#### [Dataset entries]

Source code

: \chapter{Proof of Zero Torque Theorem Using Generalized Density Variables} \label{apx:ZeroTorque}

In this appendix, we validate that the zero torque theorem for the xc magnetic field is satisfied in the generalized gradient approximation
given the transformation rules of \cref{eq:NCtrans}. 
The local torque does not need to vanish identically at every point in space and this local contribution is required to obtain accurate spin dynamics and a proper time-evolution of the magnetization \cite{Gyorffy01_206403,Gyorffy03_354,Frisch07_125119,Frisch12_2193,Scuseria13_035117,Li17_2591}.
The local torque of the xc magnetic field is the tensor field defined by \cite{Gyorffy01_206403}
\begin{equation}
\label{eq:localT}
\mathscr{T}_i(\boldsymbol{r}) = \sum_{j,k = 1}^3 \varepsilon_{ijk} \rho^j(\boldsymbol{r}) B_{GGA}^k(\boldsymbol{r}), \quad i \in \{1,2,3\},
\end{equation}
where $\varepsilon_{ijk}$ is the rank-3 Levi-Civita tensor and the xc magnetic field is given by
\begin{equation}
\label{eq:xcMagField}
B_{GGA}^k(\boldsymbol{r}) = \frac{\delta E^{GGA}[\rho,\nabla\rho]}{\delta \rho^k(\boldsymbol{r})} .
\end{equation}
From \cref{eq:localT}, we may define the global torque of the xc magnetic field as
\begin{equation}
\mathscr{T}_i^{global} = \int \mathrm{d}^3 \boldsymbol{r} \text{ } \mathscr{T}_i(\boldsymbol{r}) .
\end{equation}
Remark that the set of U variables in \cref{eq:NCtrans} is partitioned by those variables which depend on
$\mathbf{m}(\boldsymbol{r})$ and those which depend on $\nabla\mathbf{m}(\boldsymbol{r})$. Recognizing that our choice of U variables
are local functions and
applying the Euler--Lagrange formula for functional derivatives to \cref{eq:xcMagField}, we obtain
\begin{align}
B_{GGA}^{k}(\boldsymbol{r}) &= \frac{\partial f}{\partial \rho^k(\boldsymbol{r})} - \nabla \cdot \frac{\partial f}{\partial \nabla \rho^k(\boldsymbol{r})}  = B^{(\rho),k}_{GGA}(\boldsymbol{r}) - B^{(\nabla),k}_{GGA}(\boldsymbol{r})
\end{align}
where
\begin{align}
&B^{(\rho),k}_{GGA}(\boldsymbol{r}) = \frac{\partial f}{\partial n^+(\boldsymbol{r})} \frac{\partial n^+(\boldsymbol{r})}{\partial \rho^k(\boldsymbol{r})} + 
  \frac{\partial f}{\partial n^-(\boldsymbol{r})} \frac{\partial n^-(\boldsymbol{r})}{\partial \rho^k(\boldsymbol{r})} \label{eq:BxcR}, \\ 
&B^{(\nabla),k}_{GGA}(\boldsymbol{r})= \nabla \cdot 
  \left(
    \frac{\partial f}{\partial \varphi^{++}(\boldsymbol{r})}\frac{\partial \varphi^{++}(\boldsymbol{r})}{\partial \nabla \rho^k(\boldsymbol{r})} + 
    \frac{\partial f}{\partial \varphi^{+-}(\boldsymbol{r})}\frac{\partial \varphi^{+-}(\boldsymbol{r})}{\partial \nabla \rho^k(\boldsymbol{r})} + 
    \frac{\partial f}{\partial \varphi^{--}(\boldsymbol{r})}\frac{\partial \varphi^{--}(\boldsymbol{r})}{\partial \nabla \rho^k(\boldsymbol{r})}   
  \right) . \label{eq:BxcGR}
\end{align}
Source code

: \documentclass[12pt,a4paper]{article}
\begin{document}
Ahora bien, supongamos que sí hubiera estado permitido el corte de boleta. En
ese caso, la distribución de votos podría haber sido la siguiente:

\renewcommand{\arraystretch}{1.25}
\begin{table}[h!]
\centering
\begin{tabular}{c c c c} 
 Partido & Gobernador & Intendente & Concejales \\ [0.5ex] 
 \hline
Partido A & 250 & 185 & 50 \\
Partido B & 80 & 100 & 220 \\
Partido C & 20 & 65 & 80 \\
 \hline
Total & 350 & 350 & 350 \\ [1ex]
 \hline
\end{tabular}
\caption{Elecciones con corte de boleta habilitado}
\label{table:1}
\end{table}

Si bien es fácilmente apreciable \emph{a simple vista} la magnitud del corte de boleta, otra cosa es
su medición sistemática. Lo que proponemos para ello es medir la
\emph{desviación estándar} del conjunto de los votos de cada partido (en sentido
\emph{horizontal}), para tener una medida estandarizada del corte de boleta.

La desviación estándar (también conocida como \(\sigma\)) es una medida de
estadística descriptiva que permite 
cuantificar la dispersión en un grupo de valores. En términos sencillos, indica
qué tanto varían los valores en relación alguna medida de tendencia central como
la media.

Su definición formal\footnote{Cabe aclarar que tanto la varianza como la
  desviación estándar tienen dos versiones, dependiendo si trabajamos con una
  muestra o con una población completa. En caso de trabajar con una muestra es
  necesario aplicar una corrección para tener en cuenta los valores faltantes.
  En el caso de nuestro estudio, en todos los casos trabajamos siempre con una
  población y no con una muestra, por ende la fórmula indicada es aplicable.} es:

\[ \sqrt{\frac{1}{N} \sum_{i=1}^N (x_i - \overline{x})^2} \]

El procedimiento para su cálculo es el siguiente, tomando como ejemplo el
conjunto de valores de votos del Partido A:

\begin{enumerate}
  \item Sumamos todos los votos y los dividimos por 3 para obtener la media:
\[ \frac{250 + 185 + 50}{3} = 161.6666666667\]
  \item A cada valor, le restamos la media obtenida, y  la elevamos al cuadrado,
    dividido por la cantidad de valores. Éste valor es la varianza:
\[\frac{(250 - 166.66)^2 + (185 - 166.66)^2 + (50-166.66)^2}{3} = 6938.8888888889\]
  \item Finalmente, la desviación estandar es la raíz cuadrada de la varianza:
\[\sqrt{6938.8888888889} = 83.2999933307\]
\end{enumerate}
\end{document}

#### [About this task]
Set every record down word for word, omitting none.

#### [Result of the exercise]
Source code

: \chapter{Proof of Zero Torque Theorem Using Generalized Density Variables} \label{apx:ZeroTorque}

In this appendix, we validate that the zero torque theorem for the xc magnetic field is satisfied in the generalized gradient approximation
given the transformation rules of \cref{eq:NCtrans}. 
The local torque does not need to vanish identically at every point in space and this local contribution is required to obtain accurate spin dynamics and a proper time-evolution of the magnetization \cite{Gyorffy01_206403,Gyorffy03_354,Frisch07_125119,Frisch12_2193,Scuseria13_035117,Li17_2591}.
The local torque of the xc magnetic field is the tensor field defined by \cite{Gyorffy01_206403}
\begin{equation}
\label{eq:localT}
\mathscr{T}_i(\boldsymbol{r}) = \sum_{j,k = 1}^3 \varepsilon_{ijk} \rho^j(\boldsymbol{r}) B_{GGA}^k(\boldsymbol{r}), \quad i \in \{1,2,3\},
\end{equation}
where $\varepsilon_{ijk}$ is the rank-3 Levi-Civita tensor and the xc magnetic field is given by
\begin{equation}
\label{eq:xcMagField}
B_{GGA}^k(\boldsymbol{r}) = \frac{\delta E^{GGA}[\rho,\nabla\rho]}{\delta \rho^k(\boldsymbol{r})} .
\end{equation}
From \cref{eq:localT}, we may define the global torque of the xc magnetic field as
\begin{equation}
\mathscr{T}_i^{global} = \int \mathrm{d}^3 \boldsymbol{r} \text{ } \mathscr{T}_i(\boldsymbol{r}) .
\end{equation}
Remark that the set of U variables in \cref{eq:NCtrans} is partitioned by those variables which depend on
$\mathbf{m}(\boldsymbol{r})$ and those which depend on $\nabla\mathbf{m}(\boldsymbol{r})$. Recognizing that our choice of U variables
are local functions and
applying the Euler--Lagrange formula for functional derivatives to \cref{eq:xcMagField}, we obtain
\begin{align}
B_{GGA}^{k}(\boldsymbol{r}) &= \frac{\partial f}{\partial \rho^k(\boldsymbol{r})} - \nabla \cdot \frac{\partial f}{\partial \nabla \rho^k(\boldsymbol{r})}  = B^{(\rho),k}_{GGA}(\boldsymbol{r}) - B^{(\nabla),k}_{GGA}(\boldsymbol{r})
\end{align}
where
\begin{align}
&B^{(\rho),k}_{GGA}(\boldsymbol{r}) = \frac{\partial f}{\partial n^+(\boldsymbol{r})} \frac{\partial n^+(\boldsymbol{r})}{\partial \rho^k(\boldsymbol{r})} + 
  \frac{\partial f}{\partial n^-(\boldsymbol{r})} \frac{\partial n^-(\boldsymbol{r})}{\partial \rho^k(\boldsymbol{r})} \label{eq:BxcR}, \\ 
&B^{(\nabla),k}_{GGA}(\boldsymbol{r})= \nabla \cdot 
  \left(
    \frac{\partial f}{\partial \varphi^{++}(\boldsymbol{r})}\frac{\partial \varphi^{++}(\boldsymbol{r})}{\partial \nabla \rho^k(\boldsymbol{r})} + 
    \frac{\partial f}{\partial \varphi^{+-}(\boldsymbol{r})}\frac{\partial \varphi^{+-}(\boldsymbol{r})}{\partial \nabla \rho^k(\boldsymbol{r})} + 
    \frac{\partial f}{\partial \varphi^{--}(\boldsymbol{r})}\frac{\partial \varphi^{--}(\boldsymbol{r})}{\partial \nabla \rho^k(\boldsymbol{r})}   
  \right) . \label{eq:BxcGR}
\end{align}
Source code

: \documentclass[12pt,a4paper]{article}
\begin{document}
Ahora bien, supongamos que sí hubiera estado permitido el corte de boleta. En
ese caso, la distribución de votos podría haber sido la siguiente:

\renewcommand{\arraystretch}{1.25}
\begin{table}[h!]
\centering
\begin{tabular}{c c c c} 
 Partido & Gobernador & Intendente & Concejales \\ [0.5ex] 
 \hline
Partido A & 250 & 185 & 50 \\
Partido B & 80 & 100 & 220 \\
Partido C & 20 & 65 & 80 \\
 \hline
Total & 350 & 350 & 350 \\ [1ex]
 \hline
\end{tabular}
\caption{Elecciones con corte de boleta habilitado}
\label{table:1}
\end{table}

Si bien es fácilmente apreciable \emph{a simple vista} la magnitud del corte de boleta, otra cosa es
su medición sistemática. Lo que proponemos para ello es medir la
\emph{desviación estándar} del conjunto de los votos de cada partido (en sentido
\emph{horizontal}), para tener una medida estandarizada del corte de boleta.

La desviación estándar (también conocida como \(\sigma\)) es una medida de
estadística descriptiva que permite 
cuantificar la dispersión en un grupo de valores. En términos sencillos, indica
qué tanto varían los valores en relación alguna medida de tendencia central como
la media.

Su definición formal\footnote{Cabe aclarar que tanto la varianza como la
  desviación estándar tienen dos versiones, dependiendo si trabajamos con una
  muestra o con una población completa. En caso de trabajar con una muestra es
  necesario aplicar una corrección para tener en cuenta los valores faltantes.
  En el caso de nuestro estudio, en todos los casos trabajamos siempre con una
  población y no con una muestra, por ende la fórmula indicada es aplicable.} es:

\[ \sqrt{\frac{1}{N} \sum_{i=1}^N (x_i - \overline{x})^2} \]

El procedimiento para su cálculo es el siguiente, tomando como ejemplo el
conjunto de valores de votos del Partido A:

\begin{enumerate}
  \item Sumamos todos los votos y los dividimos por 3 para obtener la media:
\[ \frac{250 + 185 + 50}{3} = 161.6666666667\]
  \item A cada valor, le restamos la media obtenida, y  la elevamos al cuadrado,
    dividido por la cantidad de valores. Éste valor es la varianza:
\[\frac{(250 - 166.66)^2 + (185 - 166.66)^2 + (50-166.66)^2}{3} = 6938.8888888889\]
  \item Finalmente, la desviación estandar es la raíz cuadrada de la varianza:
\[\sqrt{6938.8888888889} = 83.2999933307\]
\end{enumerate}
\end{document}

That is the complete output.